Going Public: A Conversation on Gender Identity
He, she, him and her are commonly used pronouns to identify people who are male or female. But what about those who don’t identify with those binary pronouns? Today we’re exploring that question with Rane Belling, the president of the campus organization PRIDE at Southeast. Belling is transgender non-binary and uses the pronouns “they and them.”
On what it means to be transgender
A lot of people have kind of the wrong idea of what it means to be transgender, because it's been commonly understood that that means that you're going to completely transition to the opposite gender or sex. But it's actually an umbrella term for someone who was born a specific sex and does not have that aligned gender identity. So that's when we kind of talk about cisgender. Those are people that were born female and also identify as a woman. People that were born male and also identify as a man. And those are common experiences that people have. So being trans is anything outside of being cisgender.
On how Belling discovered they own identity
Honestly, when I came to college it was definitely a time of discovery. I mean when people say you know 'college is the time that you find who you are,' that's like 100 percent true. Honestly, it was just like a very slow journey for me at first. It started with just like cutting my hair and kind of experimenting with my clothes. It really wasn't until I researched different gender identities that I even thought 'hey maybe I could be trans.' You know it wasn't--a lot of trans people have that experience of they know at a very young age you know I am trans. But for me it was more of a slow learning process for me. So there wasn't like a light bulb one day. And I slowly kind of came out as gender-fluid. And then I started using different pronouns and finally it just kind of I don't know it just kind of all came together. And I came out with a different name about a year ago. So Rane is actually my chosen name. I mean I chose my name. And once I did that that was kind of the moment when I was like 'oh this is this is something bigger than I even thought that it was. And once I started talking to people and that was honestly like the biggest learning process that I had was just sharing with people on how I felt and like really talking through that.
On the link between pronouns and identity
So it's something that people don't think about a lot of times. You know, until you change your pronouns you don't even think twice about it. But someone who identifies as cisgender, which is someone who was and I think we're going to get into this a little about sex and gender, but someone who was born a female and also identifies as a woman. You know naturally use "she, her" pronouns. That's just something that we're taught. And it's kind of just something that is in our everyday language. And someone who is born male--identifies as a man uses "he, him" [pronouns]. And it's a new concept to use "they, them" pronouns. But that's more of a neutral term that people are starting to use for kind of the gender neutral term to use. And those are the pronouns that I use. And I did explore with "he, him" pronouns. I thought hey maybe that would be right for me. And so, I kind of had a couple of people I shared that with them and asked if they would use those pronouns. And actually an article came out and someone used "he, him" pronouns for me throughout the entire article. And that was the moment I realized that that's not right for me, but "she, her" feels just as wrong.
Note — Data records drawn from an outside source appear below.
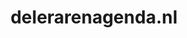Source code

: ---
layout: post
title:  "delerarenagenda.nl"
internal_url:  "/dutchgov/delerarenagenda.nl.html"
subdomains_count: 5
all_subdomains_count: 13
urls_count: 4
ssl_rank: 100
http_rank: 70
url_link: /data/delerarenagenda.nl/urls.txt
all_subdomains_link: /data/delerarenagenda.nl/all_subdomains.txt
subdomains_link: /data/delerarenagenda.nl/subdomains.txt
categories: dutchgov
---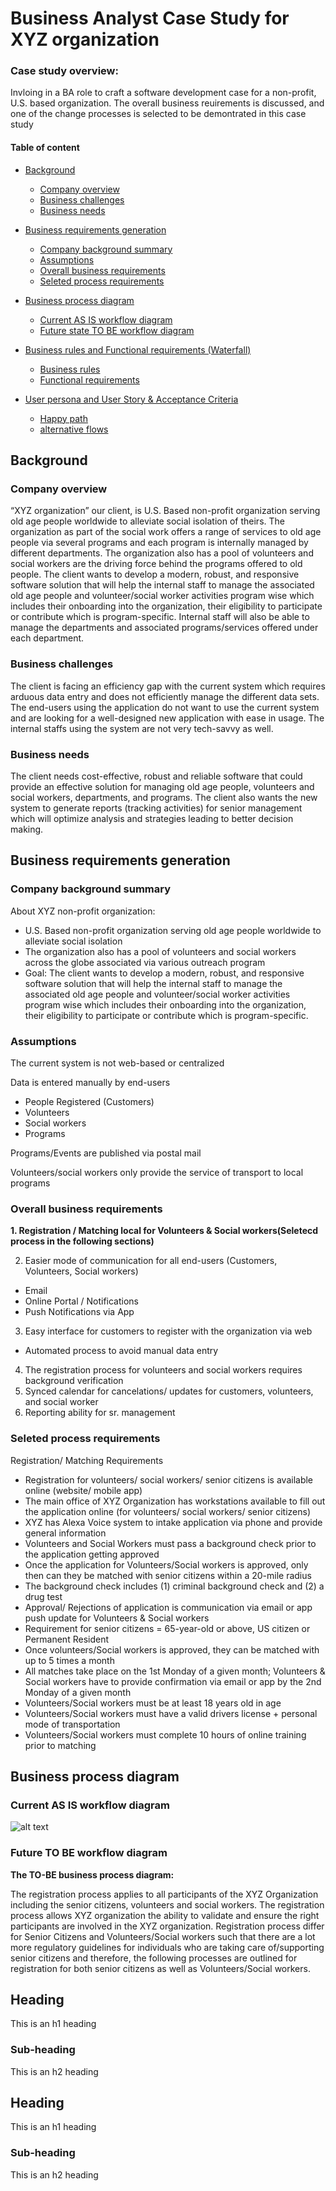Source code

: # Business Analyst Case Study for XYZ organization

### Case study overview: 
Invloing in a BA role to craft a software development case for a non-profit, U.S. based organization.
The overall business reuirements is discussed, and one of the change processes is selected to be demontrated in this case study
#### Table of content

- [Background](#background)
  * [Company overview](#company-overview)
  * [Business challenges](#business-challenges)
  * [Business needs](#business-needs)
    
- [Business requirements generation](#business-requirements-generation)
  * [Company background summary](#company-background-summary)
  * [Assumptions](#assumptions)
  * [Overall business requirements](#overall-business-requirements)
  * [Seleted process requirements](#seleted-process-requirements)
   
- [Business process diagram](#business-process-diagram)
  * [Current AS IS workflow diagram](#current-as-is-workflow-diagram)
  * [Future state TO BE workflow diagram](#future-state-to-be-workflow-diagram)

- [Business rules and Functional requirements (Waterfall)](#heading-3)
  * [Business rules](#sub-heading-3)
  * [Functional requirements](#sub-heading-3)

- [User persona and User Story & Acceptance Criteria](#heading-4)
  * [Happy path](#sub-heading-4)
  * [alternative flows](#sub-heading-4)
   



<!-- toc -->

## Background


### Company overview

“XYZ organization” our client, is U.S. Based non-profit organization serving old age people worldwide to alleviate social isolation of theirs. The organization as part of the social work offers a range of services to old age people via several programs and each program is internally managed by different departments. The organization also has a pool of volunteers and social workers are the driving force behind the programs offered to old people. The client wants to develop a modern, robust, and responsive software solution that will help the internal staff to manage the associated old age people and volunteer/social worker activities program wise which includes their onboarding into the organization, their eligibility to participate or contribute which is program-specific. Internal staff will also be able to manage the departments and associated programs/services offered under each department.

### Business challenges

The client is facing an efficiency gap with the current system which requires arduous data entry and does not efficiently manage the different data sets. The end-users using the application do not want to use the current system and are looking for a well-designed new application with ease in usage. The internal staffs using the system are not very tech-savvy as well.  

### Business needs

The client needs cost-effective, robust and reliable software that could provide an effective solution for managing old age people, volunteers and social workers, departments, and programs. The client also wants the new system to generate reports (tracking activities) for senior management which will optimize analysis and strategies leading to better decision making.



## Business requirements generation


### Company background summary

About XYZ non-profit organization:

- U.S. Based non-profit organization serving old age people worldwide to alleviate social isolation
- The organization also has a pool of volunteers and social workers across the globe associated via various outreach program
- Goal:  The client wants to develop a modern, robust, and responsive software solution that will help the internal staff to manage the associated old age people and volunteer/social worker activities program wise which includes their onboarding into the organization, their eligibility to participate or contribute which is program-specific.

### Assumptions

The current system is not web-based or centralized

Data is entered manually by end-users 

- People Registered (Customers)
- Volunteers
- Social workers
- Programs

Programs/Events are published via postal mail

Volunteers/social workers only provide the service of transport to local programs

### Overall business requirements

**1. Registration / Matching local for Volunteers & Social workers(Seletecd process in the following sections)**

2. Easier mode of communication for all end-users (Customers, Volunteers, Social workers)
- Email
- Online Portal / Notifications
- Push Notifications  via App
3. Easy interface for customers to register with the organization via web
- Automated process to avoid manual data entry
4. The registration process for volunteers and social workers requires background verification 
5. Synced calendar for cancelations/ updates for customers, volunteers, and social worker 
6. Reporting ability for sr. management

### Seleted process requirements
Registration/ Matching Requirements 

- Registration for volunteers/ social workers/ senior citizens is available online (website/ mobile app)
- The main office of XYZ Organization has workstations available to fill out the application online (for volunteers/ social workers/ senior citizens)
- XYZ has Alexa Voice system to intake application via phone and provide general information
- Volunteers and Social Workers must pass a background check prior to the application getting approved
- Once the application for Volunteers/Social workers is approved, only then can they be matched with senior citizens within a 20-mile radius
- The background check includes (1) criminal background check and (2) a drug test
- Approval/ Rejections of application is communication via email or app push update for Volunteers & Social workers
- Requirement for senior citizens = 65-year-old or above, US citizen or Permanent Resident
- Once volunteers/Social workers is approved, they can be matched with up to 5 times a month
- All matches take place on the 1st Monday of a given month; Volunteers & Social workers have to provide confirmation via email or app by the 2nd Monday of a given month
- Volunteers/Social workers must be at least 18 years old in age
- Volunteers/Social workers must have a valid drivers license + personal mode of transportation
- Volunteers/Social workers must complete 10 hours of online training prior to matching


## Business process diagram


### Current AS IS workflow diagram
![alt text](https://github.com/yoyoyang91/Business-Analyst-Case-Study-for-XYZ-organization/blob/main/business%20process%20diagram%20folder/AS-IS%20workflow%20diagram.png?raw=true)

### Future TO BE workflow diagram
**The TO-BE business process diagram:**

The registration process applies to all participants of the XYZ Organization including the senior citizens, volunteers and social workers. The registration process allows XYZ organization the ability to validate and ensure the right participants are involved in the XYZ organization. Registration process differ for Senior Citizens and Volunteers/Social workers such that there are a lot more regulatory guidelines for individuals who are taking care of/supporting senior citizens and therefore, the following processes are outlined for registration for both senior citizens as well as Volunteers/Social workers.


## Heading

This is an h1 heading

### Sub-heading

This is an h2 heading

## Heading

This is an h1 heading

### Sub-heading

This is an h2 heading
So that's kind of when I really discovered "they, them" feels right to me.
On the challenges of having a binary gender identity system
When we're younger we're taught right away. This is a boy. This is a girl. This is where you go to the bathroom. This is where they go to the bathroom...and it's hard to get people to think outside of those binaries. You know and to challenge people to think on a spectrum, rather than these two boxes: pink or blue.
The best way that I have found to get people to kind of think outside [the box] is to just share who I am with them, and try to have them empathize with me. Honestly, sharing our experience is the only way we can learn from each other.